[[ SUPPLIED MATERIAL open ]]

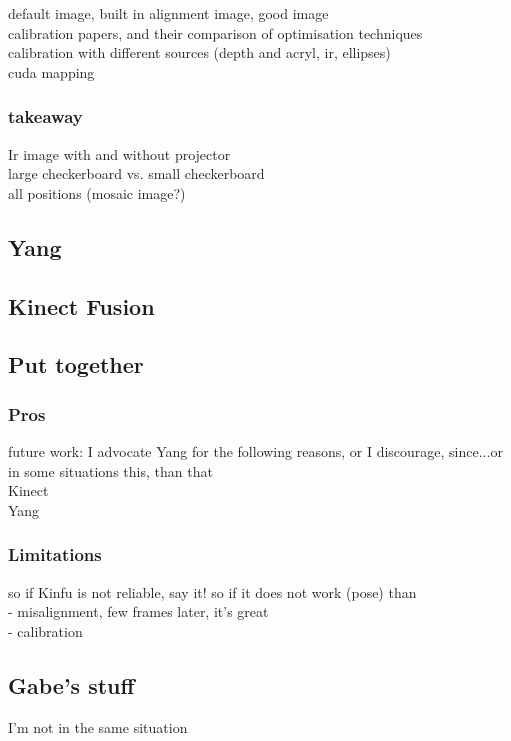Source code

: default image, built in alignment image, good image\\
calibration papers, and their comparison of optimisation techniques\\
calibration with different sources (depth and acryl, ir, ellipses)\\
cuda mapping\\
\subsubsection{takeaway}
Ir image with and without projector\\
large checkerboard vs. small checkerboard\\
all positions (mosaic image?)\\

\subsection{Yang}
\subsection{Kinect Fusion}
\subsection{Put together}
\subsubsection{Pros}
future work: I advocate Yang for the following reasons, or I discourage, since...or in some situations this, than that \\
Kinect \\
Yang \\
\subsubsection{Limitations}
so if Kinfu is not reliable, say it! so if it does not work (pose) than \\
- misalignment, few frames later, it's great \\
    - calibration \\

\subsection{Gabe's stuff}

I'm not in the same situation

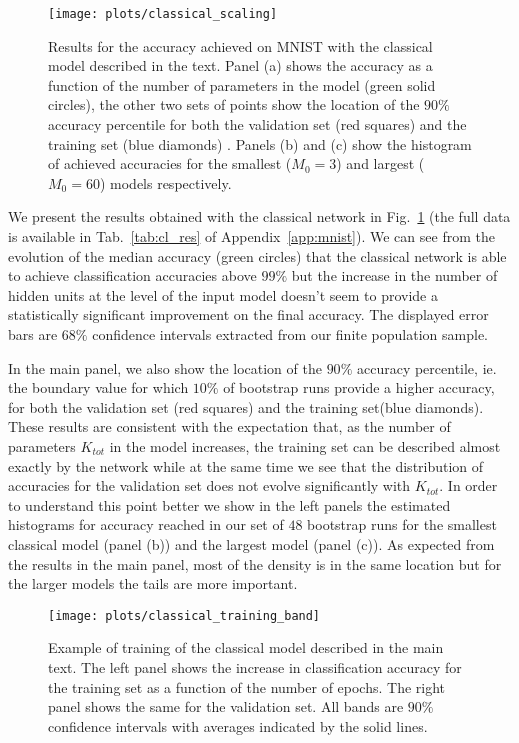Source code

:\begin{figure}[]
	\centering
	 \texttt{[image: plots/classical\_scaling]}
	\caption{ Results for the accuracy achieved on MNIST with the classical model described in the text. Panel (a) shows the accuracy as a function of the number of parameters in the model (green solid circles), the other two sets of points show the location of  the $90\%$ accuracy percentile for both the validation set (red squares) and the training set (blue diamonds) . Panels (b) and (c) show the histogram of achieved accuracies for the smallest ($M_0=3$) and largest ($M_0=60$) models respectively.  }
	\label{fig:cl_accuracy}
\end{figure}

We present the results obtained with the classical network in Fig.~\ref{fig:cl_accuracy} (the full data is available in Tab.~\ref{tab:cl_res} of Appendix~\ref{app:mnist}). We can see from the evolution of the median accuracy (green circles) that the classical network is able to achieve classification accuracies above $99\%$ but the increase in the number of hidden units at the level of the input model doesn't seem to provide a statistically significant improvement on the final accuracy. The displayed error bars are $68\%$ confidence intervals extracted from our finite population sample.

In the main panel, we also show the location of the $90\%$ accuracy percentile, ie. the boundary value for which $10\%$ of bootstrap runs provide a higher accuracy, for both the validation set (red squares) and the training set(blue diamonds).
These results are consistent with the expectation that, as the number of parameters $K_{tot}$  in the model increases, the training set can be described almost exactly by the network while at the same time we see that the distribution of accuracies for the  validation set does not evolve significantly with $K_{tot}$. In order to understand this point better we show in the left panels the estimated histograms for accuracy reached in our set of $48$ bootstrap runs for the smallest classical model (panel (b)) and the largest model (panel (c)). As expected from the results in the main panel, most of the density is in the same location but for the larger models the tails are more important.

\begin{figure}[]
	\centering
	 \texttt{[image: plots/classical\_training\_band]}
	\caption{ Example of training of the classical model described in the main text. The left panel shows the increase in classification accuracy for the training set as a function of the number of epochs. The right panel shows the same for the validation set.  All bands are $90\%$ confidence intervals with averages indicated by the solid lines.}
	\label{fig:cl_train}
\end{figure}

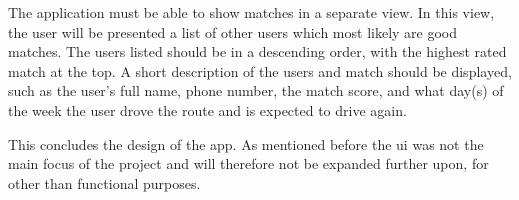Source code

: The application must be able to show matches in a separate view.
In this view, the user will be presented a list of other users which most likely are good matches. 
The users listed should be in a descending order, with the highest rated match at the top.
A short description of the users and match should be displayed, such as the user's full name, phone number, the match score, and what day(s) of the week the user drove the route and is expected to drive again.

This concludes the design of the app.
As mentioned before the \gls{ui} was not the main focus of the project and will therefore not be expanded further upon, for other than functional purposes.



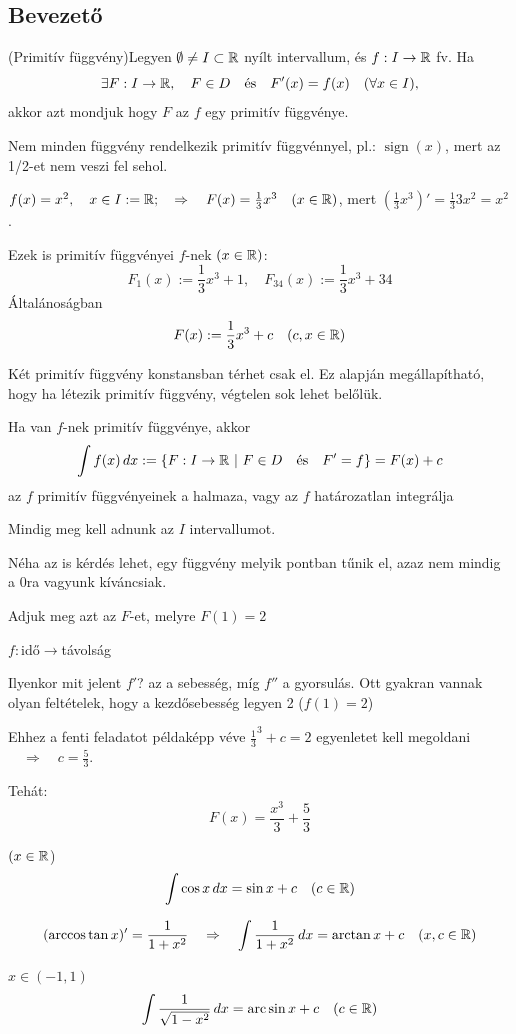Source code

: \documentclass[a4paper,11.5pt]{article}
\DeclareMathOperator{\sign}{sign}
\DeclareMathOperator{\arc}{arc}
\begin{document}
	\subsection{Bevezető}
	\begin{revision}
		(Primitív függvény)\quad Legyen $\emptyset\not=I\subset\mathbb{R}$ nyílt intervallum, és $f:I\to\mathbb{R}$ fv. Ha 
		\[\exists F:I\to\mathbb{R}, \quad F\in D\quad  \text{és}\quad  F'(x)=f(x) \quad (\forall x\in I),\]
		akkor azt mondjuk hogy $F$ az $f$ egy primitív függvénye.
	\end{revision}
	Nem minden függvény rendelkezik primitív függvénnyel, pl.: $\sign(x)$, mert az 1/2-et nem veszi fel sehol.
	\begin{note}
	$f(x)=x^2,\quad x\in I:=\mathbb{R};\quad \Rightarrow\quad F(x)=\frac{1}{3}x^3\quad (x\in\mathbb{R})$, mert $\left(\frac{1}{3}x^3\right)'=\frac{1}{3}3x^2=x^2$.
	
	Ezek is primitív függvényei $f$-nek $(x\in\mathbb{R})$:
	\[ F_1(x):=\frac{1}{3}x^3+1,\quad  F_{34}(x):=\frac{1}{3}x^3+34 \]
	Általánoságban
	\[ F(x):=\frac{1}{3}x^3+c\quad (c, x\in\mathbb{R}) \]
	\end{note}
	Két primitív függvény konstansban térhet csak el. Ez alapján megállapítható, hogy ha létezik primitív függvény, végtelen sok lehet belőlük.
	\begin{note}
		Ha van $f$-nek primitív függvénye, akkor
		\[  \int f(x)\,dx:=\{F:I\to\mathbb{R}~|~F\in D \text{\quad és\quad } F'=f \} =F(x) + c \]
		az $f$ primitív függvényeinek a halmaza, vagy az $f$ határozatlan integrálja
	\end{note}
	Mindig meg kell adnunk az $I$ intervallumot.
	
	Néha az is kérdés lehet, egy függvény melyik pontban tűnik el, azaz nem mindig a 0ra vagyunk kíváncsiak.
	\begin{task}
		Adjuk meg azt az $F$-et, melyre $F(1)=2$
	\end{task}
	\begin{revision}
		$f:$idő$\to$távolság
		
		Ilyenkor mit jelent $f'$? az a sebesség, míg $f''$ a gyorsulás. Ott gyakran vannak olyan feltételek, hogy a kezdősebesség legyen 2 ($f(1)=2$)
		
		Ehhez a fenti feladatot példaképp véve $\frac{1}{3}^3+c=2$ egyenletet kell megoldani $\quad \Rightarrow\quad c=\frac{5}{3}$.
	\end{revision}
	Tehát:
	\[ F(x)=\frac{x^3}{3}+\frac{5}{3} \]
	\begin{task}$(x\in\mathbb{R}$)
		\[\int \cos x\,dx=\sin x+c\quad (c\in\mathbb{R}) \]
	\end{task}
	\begin{task}
		\[ (\arccos\tan x)' =\frac{1}{1+x^2}\quad \Rightarrow\quad \int\frac{1}{1+x^2}\,dx=\arctan x + c\quad (x,c\in \mathbb{R}) \]
	\end{task}
	\begin{task} $x\in(-1,1)$
		\[ \int\frac{1}{\sqrt{1-x^2}}\,dx=\arc\sin x + c \quad (c\in \R) \]
	\end{task}
\end{document}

[[ SUPPLIED MATERIAL closed ]]

** YOUR TASK **
Give every record again exactly, apart from the pictures, which stay out.

** SOLVED PROBLEM **
Source code

: default image, built in alignment image, good image\\
calibration papers, and their comparison of optimisation techniques\\
calibration with different sources (depth and acryl, ir, ellipses)\\
cuda mapping\\
\subsubsection{takeaway}
Ir image with and without projector\\
large checkerboard vs. small checkerboard\\
all positions (mosaic image?)\\

\subsection{Yang}
\subsection{Kinect Fusion}
\subsection{Put together}
\subsubsection{Pros}
future work: I advocate Yang for the following reasons, or I discourage, since...or in some situations this, than that \\
Kinect \\
Yang \\
\subsubsection{Limitations}
so if Kinfu is not reliable, say it! so if it does not work (pose) than \\
- misalignment, few frames later, it's great \\
    - calibration \\

\subsection{Gabe's stuff}

I'm not in the same situation

Source code

:\begin{figure}[]
	\centering
	 \texttt{[image: plots/classical\_scaling]}
	\caption{ Results for the accuracy achieved on MNIST with the classical model described in the text. Panel (a) shows the accuracy as a function of the number of parameters in the model (green solid circles), the other two sets of points show the location of  the $90\%$ accuracy percentile for both the validation set (red squares) and the training set (blue diamonds) . Panels (b) and (c) show the histogram of achieved accuracies for the smallest ($M_0=3$) and largest ($M_0=60$) models respectively.  }
	\label{fig:cl_accuracy}
\end{figure}

We present the results obtained with the classical network in Fig.~\ref{fig:cl_accuracy} (the full data is available in Tab.~\ref{tab:cl_res} of Appendix~\ref{app:mnist}). We can see from the evolution of the median accuracy (green circles) that the classical network is able to achieve classification accuracies above $99\%$ but the increase in the number of hidden units at the level of the input model doesn't seem to provide a statistically significant improvement on the final accuracy. The displayed error bars are $68\%$ confidence intervals extracted from our finite population sample.

In the main panel, we also show the location of the $90\%$ accuracy percentile, ie. the boundary value for which $10\%$ of bootstrap runs provide a higher accuracy, for both the validation set (red squares) and the training set(blue diamonds).
These results are consistent with the expectation that, as the number of parameters $K_{tot}$  in the model increases, the training set can be described almost exactly by the network while at the same time we see that the distribution of accuracies for the  validation set does not evolve significantly with $K_{tot}$. In order to understand this point better we show in the left panels the estimated histograms for accuracy reached in our set of $48$ bootstrap runs for the smallest classical model (panel (b)) and the largest model (panel (c)). As expected from the results in the main panel, most of the density is in the same location but for the larger models the tails are more important.

\begin{figure}[]
	\centering
	 \texttt{[image: plots/classical\_training\_band]}
	\caption{ Example of training of the classical model described in the main text. The left panel shows the increase in classification accuracy for the training set as a function of the number of epochs. The right panel shows the same for the validation set.  All bands are $90\%$ confidence intervals with averages indicated by the solid lines.}
	\label{fig:cl_train}
\end{figure}

Source code

: The application must be able to show matches in a separate view.
In this view, the user will be presented a list of other users which most likely are good matches. 
The users listed should be in a descending order, with the highest rated match at the top.
A short description of the users and match should be displayed, such as the user's full name, phone number, the match score, and what day(s) of the week the user drove the route and is expected to drive again.

This concludes the design of the app.
As mentioned before the \gls{ui} was not the main focus of the project and will therefore not be expanded further upon, for other than functional purposes.



Source code

: \documentclass[a4paper,11.5pt]{article}
\DeclareMathOperator{\sign}{sign}
\DeclareMathOperator{\arc}{arc}
\begin{document}
	\subsection{Bevezető}
	\begin{revision}
		(Primitív függvény)\quad Legyen $\emptyset\not=I\subset\mathbb{R}$ nyílt intervallum, és $f:I\to\mathbb{R}$ fv. Ha 
		\[\exists F:I\to\mathbb{R}, \quad F\in D\quad  \text{és}\quad  F'(x)=f(x) \quad (\forall x\in I),\]
		akkor azt mondjuk hogy $F$ az $f$ egy primitív függvénye.
	\end{revision}
	Nem minden függvény rendelkezik primitív függvénnyel, pl.: $\sign(x)$, mert az 1/2-et nem veszi fel sehol.
	\begin{note}
	$f(x)=x^2,\quad x\in I:=\mathbb{R};\quad \Rightarrow\quad F(x)=\frac{1}{3}x^3\quad (x\in\mathbb{R})$, mert $\left(\frac{1}{3}x^3\right)'=\frac{1}{3}3x^2=x^2$.
	
	Ezek is primitív függvényei $f$-nek $(x\in\mathbb{R})$:
	\[ F_1(x):=\frac{1}{3}x^3+1,\quad  F_{34}(x):=\frac{1}{3}x^3+34 \]
	Általánoságban
	\[ F(x):=\frac{1}{3}x^3+c\quad (c, x\in\mathbb{R}) \]
	\end{note}
	Két primitív függvény konstansban térhet csak el. Ez alapján megállapítható, hogy ha létezik primitív függvény, végtelen sok lehet belőlük.
	\begin{note}
		Ha van $f$-nek primitív függvénye, akkor
		\[  \int f(x)\,dx:=\{F:I\to\mathbb{R}~|~F\in D \text{\quad és\quad } F'=f \} =F(x) + c \]
		az $f$ primitív függvényeinek a halmaza, vagy az $f$ határozatlan integrálja
	\end{note}
	Mindig meg kell adnunk az $I$ intervallumot.
	
	Néha az is kérdés lehet, egy függvény melyik pontban tűnik el, azaz nem mindig a 0ra vagyunk kíváncsiak.
	\begin{task}
		Adjuk meg azt az $F$-et, melyre $F(1)=2$
	\end{task}
	\begin{revision}
		$f:$idő$\to$távolság
		
		Ilyenkor mit jelent $f'$? az a sebesség, míg $f''$ a gyorsulás. Ott gyakran vannak olyan feltételek, hogy a kezdősebesség legyen 2 ($f(1)=2$)
		
		Ehhez a fenti feladatot példaképp véve $\frac{1}{3}^3+c=2$ egyenletet kell megoldani $\quad \Rightarrow\quad c=\frac{5}{3}$.
	\end{revision}
	Tehát:
	\[ F(x)=\frac{x^3}{3}+\frac{5}{3} \]
	\begin{task}$(x\in\mathbb{R}$)
		\[\int \cos x\,dx=\sin x+c\quad (c\in\mathbb{R}) \]
	\end{task}
	\begin{task}
		\[ (\arccos\tan x)' =\frac{1}{1+x^2}\quad \Rightarrow\quad \int\frac{1}{1+x^2}\,dx=\arctan x + c\quad (x,c\in \mathbb{R}) \]
	\end{task}
	\begin{task} $x\in(-1,1)$
		\[ \int\frac{1}{\sqrt{1-x^2}}\,dx=\arc\sin x + c \quad (c\in \R) \]
	\end{task}
\end{document}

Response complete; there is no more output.